▶ Records from a data source
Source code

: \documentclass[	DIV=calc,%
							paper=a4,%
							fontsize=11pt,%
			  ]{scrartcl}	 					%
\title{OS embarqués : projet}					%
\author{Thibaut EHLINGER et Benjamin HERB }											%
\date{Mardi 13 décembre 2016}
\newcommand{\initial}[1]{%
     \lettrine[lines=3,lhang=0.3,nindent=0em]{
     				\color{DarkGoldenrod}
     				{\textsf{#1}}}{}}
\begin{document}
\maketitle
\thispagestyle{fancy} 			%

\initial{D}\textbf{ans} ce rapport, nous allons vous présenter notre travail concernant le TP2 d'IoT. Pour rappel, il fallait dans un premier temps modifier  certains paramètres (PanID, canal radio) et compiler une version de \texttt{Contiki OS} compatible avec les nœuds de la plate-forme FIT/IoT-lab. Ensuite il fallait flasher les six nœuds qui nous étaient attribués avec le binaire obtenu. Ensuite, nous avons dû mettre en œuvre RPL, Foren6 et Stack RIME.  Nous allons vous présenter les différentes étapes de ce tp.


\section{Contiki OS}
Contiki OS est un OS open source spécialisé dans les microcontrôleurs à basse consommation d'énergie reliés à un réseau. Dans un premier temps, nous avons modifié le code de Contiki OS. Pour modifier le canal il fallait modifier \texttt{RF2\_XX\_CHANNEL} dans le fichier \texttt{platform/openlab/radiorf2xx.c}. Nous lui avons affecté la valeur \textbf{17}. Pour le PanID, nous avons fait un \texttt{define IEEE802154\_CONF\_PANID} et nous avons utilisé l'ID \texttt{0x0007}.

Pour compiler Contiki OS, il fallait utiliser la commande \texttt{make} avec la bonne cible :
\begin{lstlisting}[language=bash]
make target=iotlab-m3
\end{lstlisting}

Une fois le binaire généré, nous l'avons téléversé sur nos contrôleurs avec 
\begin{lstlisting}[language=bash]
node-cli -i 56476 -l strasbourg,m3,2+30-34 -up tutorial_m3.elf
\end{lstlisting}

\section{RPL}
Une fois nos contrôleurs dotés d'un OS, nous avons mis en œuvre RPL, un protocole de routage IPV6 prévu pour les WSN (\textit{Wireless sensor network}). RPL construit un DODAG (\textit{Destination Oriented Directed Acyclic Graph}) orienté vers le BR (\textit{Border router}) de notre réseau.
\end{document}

▶ TASK TO COMPLETE
Your reply should match the data above exactly, line for line.

▶ REPLY
Source code

: \documentclass[	DIV=calc,%
							paper=a4,%
							fontsize=11pt,%
			  ]{scrartcl}	 					%
\title{OS embarqués : projet}					%
\author{Thibaut EHLINGER et Benjamin HERB }											%
\date{Mardi 13 décembre 2016}
\newcommand{\initial}[1]{%
     \lettrine[lines=3,lhang=0.3,nindent=0em]{
     				\color{DarkGoldenrod}
     				{\textsf{#1}}}{}}
\begin{document}
\maketitle
\thispagestyle{fancy} 			%

\initial{D}\textbf{ans} ce rapport, nous allons vous présenter notre travail concernant le TP2 d'IoT. Pour rappel, il fallait dans un premier temps modifier  certains paramètres (PanID, canal radio) et compiler une version de \texttt{Contiki OS} compatible avec les nœuds de la plate-forme FIT/IoT-lab. Ensuite il fallait flasher les six nœuds qui nous étaient attribués avec le binaire obtenu. Ensuite, nous avons dû mettre en œuvre RPL, Foren6 et Stack RIME.  Nous allons vous présenter les différentes étapes de ce tp.


\section{Contiki OS}
Contiki OS est un OS open source spécialisé dans les microcontrôleurs à basse consommation d'énergie reliés à un réseau. Dans un premier temps, nous avons modifié le code de Contiki OS. Pour modifier le canal il fallait modifier \texttt{RF2\_XX\_CHANNEL} dans le fichier \texttt{platform/openlab/radiorf2xx.c}. Nous lui avons affecté la valeur \textbf{17}. Pour le PanID, nous avons fait un \texttt{define IEEE802154\_CONF\_PANID} et nous avons utilisé l'ID \texttt{0x0007}.

Pour compiler Contiki OS, il fallait utiliser la commande \texttt{make} avec la bonne cible :
\begin{lstlisting}[language=bash]
make target=iotlab-m3
\end{lstlisting}

Une fois le binaire généré, nous l'avons téléversé sur nos contrôleurs avec 
\begin{lstlisting}[language=bash]
node-cli -i 56476 -l strasbourg,m3,2+30-34 -up tutorial_m3.elf
\end{lstlisting}

\section{RPL}
Une fois nos contrôleurs dotés d'un OS, nous avons mis en œuvre RPL, un protocole de routage IPV6 prévu pour les WSN (\textit{Wireless sensor network}). RPL construit un DODAG (\textit{Destination Oriented Directed Acyclic Graph}) orienté vers le BR (\textit{Border router}) de notre réseau.
\end{document}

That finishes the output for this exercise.